Using the above components, we created activities that can be used across K-12 and tertiary education to introduce students to fundamental concepts of geospatial technology. Specific learning objectives and activities covered are age appropriate in three case study groups—elementary/primary; middle/secondary; and tertiary. The program is also mapped to the national curriculum standards in Australia.
We used Bloom’s Taxonomy [43] in our pedagogical approach to encourage learning that goes far deeper than the simple pleasure of flying. As any scientist who uses drones for data capture will attest to, the manual flight component of a project is miniscule when compared to the essential tasks of planning the mission and evaluating the data. With a problem-based learning approach, the program allows students to progress through the Taxonomy from remember to understand, apply, analyse, evaluate, and finally to the highest order to create new ideas, thoughts, and processes.
We designed the ‘real-world’ problem-based scenario specifically to exploit the benefits of collaborative community and create an authentic learning environment [29]. We scaffold the task with the drone mission components mentioned above:
  • Safety—All students regardless of age or education level are required to undertake a pre-flight safety check.

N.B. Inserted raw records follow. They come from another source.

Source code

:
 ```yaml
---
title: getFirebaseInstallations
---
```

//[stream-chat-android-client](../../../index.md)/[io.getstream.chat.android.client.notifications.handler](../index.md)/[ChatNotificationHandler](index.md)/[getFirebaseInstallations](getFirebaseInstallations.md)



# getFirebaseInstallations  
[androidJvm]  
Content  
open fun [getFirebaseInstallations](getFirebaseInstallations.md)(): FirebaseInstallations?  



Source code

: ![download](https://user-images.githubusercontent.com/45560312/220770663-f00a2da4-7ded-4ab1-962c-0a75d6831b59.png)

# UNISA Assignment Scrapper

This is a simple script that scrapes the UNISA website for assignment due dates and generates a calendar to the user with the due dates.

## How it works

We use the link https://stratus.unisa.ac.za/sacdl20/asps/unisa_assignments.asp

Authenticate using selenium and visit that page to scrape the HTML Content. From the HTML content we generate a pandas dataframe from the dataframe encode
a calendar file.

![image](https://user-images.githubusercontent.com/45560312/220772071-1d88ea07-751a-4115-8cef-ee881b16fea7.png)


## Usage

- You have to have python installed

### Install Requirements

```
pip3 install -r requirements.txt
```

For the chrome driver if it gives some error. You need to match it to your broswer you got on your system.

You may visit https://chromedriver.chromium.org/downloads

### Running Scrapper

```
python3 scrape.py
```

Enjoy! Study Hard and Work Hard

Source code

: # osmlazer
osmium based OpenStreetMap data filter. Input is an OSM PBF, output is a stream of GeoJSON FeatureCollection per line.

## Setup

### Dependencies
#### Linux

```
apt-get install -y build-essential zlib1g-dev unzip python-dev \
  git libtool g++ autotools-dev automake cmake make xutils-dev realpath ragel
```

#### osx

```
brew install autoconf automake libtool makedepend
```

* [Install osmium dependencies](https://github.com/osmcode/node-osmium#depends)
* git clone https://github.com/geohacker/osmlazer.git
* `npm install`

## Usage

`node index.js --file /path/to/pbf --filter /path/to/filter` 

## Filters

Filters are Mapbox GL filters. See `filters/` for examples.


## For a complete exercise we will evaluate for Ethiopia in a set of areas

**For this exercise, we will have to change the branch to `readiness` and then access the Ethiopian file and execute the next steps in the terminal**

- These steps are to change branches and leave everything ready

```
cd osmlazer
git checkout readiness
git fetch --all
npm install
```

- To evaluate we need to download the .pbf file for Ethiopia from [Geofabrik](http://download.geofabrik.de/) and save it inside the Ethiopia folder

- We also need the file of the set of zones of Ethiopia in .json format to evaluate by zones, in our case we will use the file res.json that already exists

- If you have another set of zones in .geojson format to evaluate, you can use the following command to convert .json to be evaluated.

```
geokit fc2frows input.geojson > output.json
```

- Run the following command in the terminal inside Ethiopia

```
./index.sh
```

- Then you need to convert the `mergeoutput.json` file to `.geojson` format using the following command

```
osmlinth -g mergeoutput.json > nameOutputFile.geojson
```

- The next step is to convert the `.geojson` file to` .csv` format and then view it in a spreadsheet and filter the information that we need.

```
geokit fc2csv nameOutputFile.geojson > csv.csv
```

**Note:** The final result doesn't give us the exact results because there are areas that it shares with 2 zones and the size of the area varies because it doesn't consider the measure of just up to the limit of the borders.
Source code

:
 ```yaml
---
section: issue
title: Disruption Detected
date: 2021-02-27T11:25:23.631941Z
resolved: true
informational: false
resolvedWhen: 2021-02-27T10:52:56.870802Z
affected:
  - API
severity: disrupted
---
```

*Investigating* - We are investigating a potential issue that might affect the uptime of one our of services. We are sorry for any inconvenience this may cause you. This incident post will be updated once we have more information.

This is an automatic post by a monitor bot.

Our safety checklist is freely available within the Epicollect5 mobile application by searching ‘minidrone’. We use this to guide students through a discussion about where and how to operate their drone safely and legally.
  • Flight Planning—We set up a large cloth floor mat of a satellite image in a local area. It is also possible to use Lego or similar to create the impacted township. Students review the area and sketch a conceptual design of their flight plan. They then use the mobile applications Tynker [44] (for Parrot Mambo), Tello EDU [45] or DroneBlocks [46] (for DJI Tello) to program their drone to conduct an autonomous mission and capture the data. It is also possible to use Scratch, Python, or JavaScript to program the drone.
  • Evaluate—Students evaluate how effective their code was in making the drone fly according to their mission, make adjustments to their plan, and re-fly if required.
In order for the program to be successful and challenging to students of varying ages and experiences, we have tailored aspects of the general framework accordingly. It is important to recognize that these activities can be undertaken by a confident classroom teacher, but we are also advocating for other scientists and industry professionals to use our framework to get involved with their local schools.

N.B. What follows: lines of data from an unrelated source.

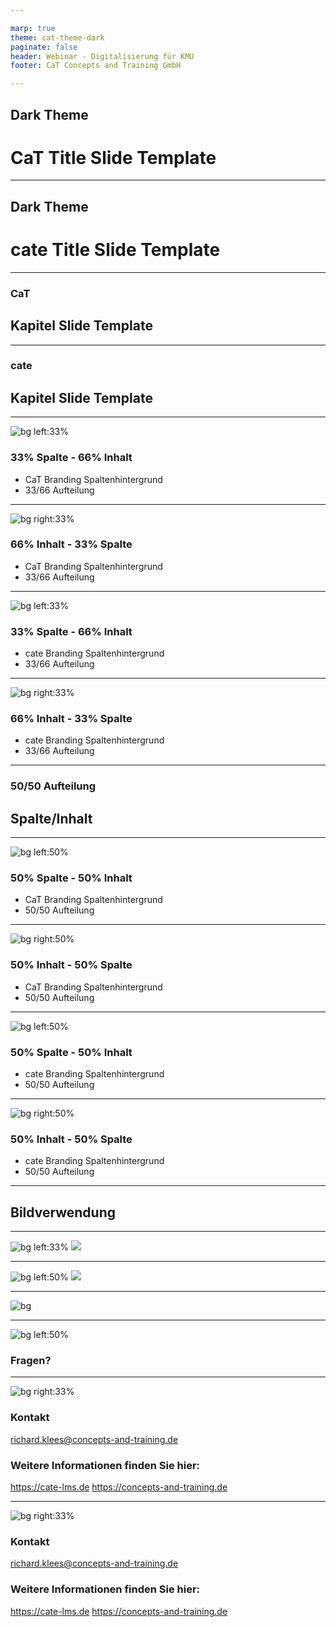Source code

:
 ```yaml
---

marp: true
theme: cat-theme-dark
paginate: false
header: Webinar - Digitalisierung für KMU 
footer: CaT Concepts and Training GmbH

---
```


<!-- _class: title cat -->

## **Dark Theme**

# **CaT Title Slide Template**

---

<!-- _class: title cate -->

## **Dark Theme**

# **cate Title Slide Template**

---

<!-- _class: chapter cat-->
### **CaT**
## **Kapitel Slide Template**

---

<!-- _class: chapter cate-->
### **cate**
## **Kapitel Slide Template**

---

![bg left:33%](img/bg-cat-col33.png)
### 33% Spalte - 66% Inhalt 

* CaT Branding Spaltenhintergrund
* 33/66 Aufteilung

---

![bg right:33%](img/bg-cat-col33.png)
### 66% Inhalt - 33% Spalte

* CaT Branding Spaltenhintergrund
* 33/66 Aufteilung

---

![bg left:33%](img/bg-cate-col33.png)
### 33% Spalte - 66% Inhalt

* cate Branding Spaltenhintergrund
* 33/66 Aufteilung

---

![bg right:33%](img/bg-cate-col33.png)
### 66% Inhalt - 33% Spalte

* cate Branding Spaltenhintergrund
* 33/66 Aufteilung

---

<!-- _class: chapter cat-->
### **50/50 Aufteilung**
## **Spalte/Inhalt**

---

![bg left:50%](img/bg-cat-col50.png)
### 50% Spalte - 50% Inhalt

* CaT Branding Spaltenhintergrund
* 50/50 Aufteilung

---

![bg right:50%](img/bg-cat-col50.png)
### 50% Inhalt - 50% Spalte

* CaT Branding Spaltenhintergrund
* 50/50 Aufteilung

---

![bg left:50%](img/bg-cate-col50.png)
### 50% Spalte - 50% Inhalt

* cate Branding Spaltenhintergrund
* 50/50 Aufteilung

---

![bg right:50%](img/bg-cate-col50.png)
### 50% Inhalt - 50% Spalte

* cate Branding Spaltenhintergrund
* 50/50 Aufteilung

---

<!-- _class: chapter cate -->

## **Bildverwendung**

---

![bg left:33%](img/bg-cate-col33.png)
![](img/img-template66.png)

---

![bg left:50%](img/bg-cate-col50.png)
![](img/img-template50.png)

---

![bg](img/img-template100.png)
<!-- _class: chapter cate -->

---

![bg left:50%](img/bg-cate-col33.png)
### Fragen?

---

<!-- _class: cate -->
![bg right:33%](img/bg-cate-col33.png)

### Kontakt
richard.klees@concepts-and-training.de
</br>

### Weitere Informationen finden Sie hier:

https://cate-lms.de
https://concepts-and-training.de

---

<!-- _class: cat -->
![bg right:33%](img/bg-cat-col33.png)

### Kontakt
richard.klees@concepts-and-training.de
</br>

### Weitere Informationen finden Sie hier:

https://cate-lms.de
https://concepts-and-training.de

4.1.1. Elementary/Primary Education

Youngest students focus on personal safety and responsibility rather than federal aviation regulations. High adult to student ratios for supervision are also critical. We introduce block coding with upper primary/elementary students, and practice manual flight with the younger grades. Manual flight is used to improve fine motor skills and spatial visualization [28], as well as to ensure students begin to understand basic flight operations.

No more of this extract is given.